The cake is a lie, so give it to me
Member
Posts
191
#5
my nerd senses just went off hard

>Pacing in Birdcall is controlled by having a main goal in each area (a big boss that drops a key item) and after completing that goal the player has to return to the hub. In this way the dev can control the order of events because they know that the player will return to the center hub at some point, and the player will have a key item if they've completed an area. In a larger game I think the most reliable place you could predict the player going would be Pokemon Centers, and probably some gyms. If I was doing a large game with a rival I think I'd just have a variable keeping track of the number of times the player has battled them, and have multiple instances of the rival appearing. Then I'd check that variable to turn off duplicates.
So it's sort of modular? That's an interesting idea, I probably wouldn't have thought of it. Early Zelda does that, kind of, doesn't it?

>Gating content is probably more a of a general question for open world design than a Pokemon specific one...but I think it'd be fair to have an open world design that bottlenecks in some places. Like for example you might not want the player to run straight to getting a legendary too early and having a majority of the game being too easy after. Having a NPC or other block in the way that requires [a number] badges is still more open than the typical design, even if the number of badges is equal to the number of gyms available at the time, the player would still get the freedom to fight those gyms in any order.
This might be controversial but I generally don't have a problem with the "legendary Pokémon will spawn at a minimum level of 45, so if you're level 13, good luck" strategy, especially considering there are usually no Game Overs in Pokémon. (Removing the speed requirement to flee might be a good idea though, but then again I never liked that mechanic in the first place.) When given the option I like to encourage the player to not go to a place instead of making it so that they can't, but in cases where it's necessary that they don't, physical barriers are probably the way to go.

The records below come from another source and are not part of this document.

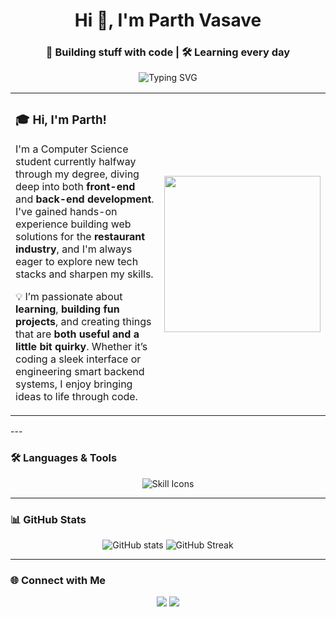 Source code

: <h1 align="center">Hi 👋, I'm Parth Vasave</h1>
<h3 align="center">🚀 Building stuff with code | 🛠️ Learning every day</h3>

<p align="center">
  <img src="https://readme-typing-svg.demolab.com/?lines=Software%20Developer;Aviation%20Enthusiast;Loves%20building%20cool%20UIs;Always%20learning%20new%20things!&center=true&width=500&height=45&font=Fira%20Code&pause=1000&color=F77F00&vCenter=true&size=22" alt="Typing SVG">
</p>
<table>
  <tr>
    <td>

<h3>🎓 Hi, I'm Parth!</h3>

I'm a Computer Science student currently halfway through my degree, diving deep into both <strong>front-end</strong> and <strong>back-end development</strong>. I've gained hands-on experience building web solutions for the <strong>restaurant industry</strong>, and I'm always eager to explore new tech stacks and sharpen my skills.

💡 I’m passionate about <strong>learning</strong>, <strong>building fun projects</strong>, and creating things that are <strong>both useful and a little bit quirky</strong>. Whether it’s coding a sleek interface or engineering smart backend systems, I enjoy bringing ideas to life through code.

</td>
    <td>
      <img src="https://media2.giphy.com/media/v1.Y2lkPTc5MGI3NjExdHRlYThrODR2Z2p3bnd6YWdxZGUzYTcwaWlxNzRuNHdvbTV6ejMwMCZlcD12MV9pbnRlcm5hbF9naWZfYnlfaWQmY3Q9Zw/26xBFY0CIpA4ImXFm/giphy.gif" width="250"/>
    </td>
  </tr>
</table>
---

### 🛠️ Languages & Tools

<p align="center">
  <img src="https://skillicons.dev/icons?i=python,react,cpp,js,html,css,git,github,firebase,mysql,figma,linux&theme=light" alt="Skill Icons" />
</p>

---

### 📊 GitHub Stats

<p align="center">
  <img src="https://github-readme-stats.vercel.app/api?username=omgwtfnotnow&show_icons=true&theme=tokyonight&hide_border=true" alt="GitHub stats" />
  <img src="https://github-readme-streak-stats.herokuapp.com/?user=omgwtfnotnow&theme=tokyonight&hide_border=true" alt="GitHub Streak" />
</p>

---

### 🌐 Connect with Me

<p align="center">
  <a href="mailto:parth.rk.vasave@gmail.com"><img src="https://img.shields.io/badge/Email-D14836?style=for-the-badge&logo=gmail&logoColor=white"></a>
  <a href="https://linkedin.com/in/your-link"><img src="https://img.shields.io/badge/LinkedIn-0A66C2?style=for-the-badge&logo=linkedin&logoColor=white"></a>
</p>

(By the way, if anyone can figure out a way to make a location in a grid-based game physically not exist until it's required, that would be fantastic.Maybe you could redirect all map connections after an event or something?)

I think using HMs as a means to gate content would still work too, especially if there's still multiple paths. The player could go one way and run into a Rock Smash roadblock, but then they have the choice of going the other way and eventually hitting a Cut roadblock. With both gyms available to fight and win those Rock Smash and Cut HMs, the player still has a ton choice. The actual system of HMs and being forced to carry certain party members to use those abilities is pretty outdated though compared to an open world concept; I'd adjust it somehow so that the player can move more freely like making the HM move tied to items, or making any Pokemon that's capable of learning the HM move able to use the field move without actually having to learn it.
I still like HMs in 2018 because they force you to make choices, actually, although requiring you to carry them all at once in a single area might be a bit much. But I guess the important part here is that different parts of the world open up based on the order through the game that you take, so that doesn't necessarily have to mean a move slot, right?

>Hardcoding at certain points would be perfect for an evil team's base. That would set them up immediately as a certain level of competent, and give the player a specific goal to work towards. It's probably also worth trying for gym leaders, give them hardcoded levels but there's different versions of them depending on the number of badges the player already has; depending on how open the world is though the player could end up overpowering themself before fighting any gyms at all though, so maybe it should be more of a hardcoded minimum level to keep the player from doing the opposite (going straight to fighting a bunch of gyms before doing other content).
This would be an awful lot of work, but what do you reckon would happen if someone like the evil team had a set level or a small range of levels, giving the player something to work towards from the beginning of the game, and even having the game react differently based on your performance?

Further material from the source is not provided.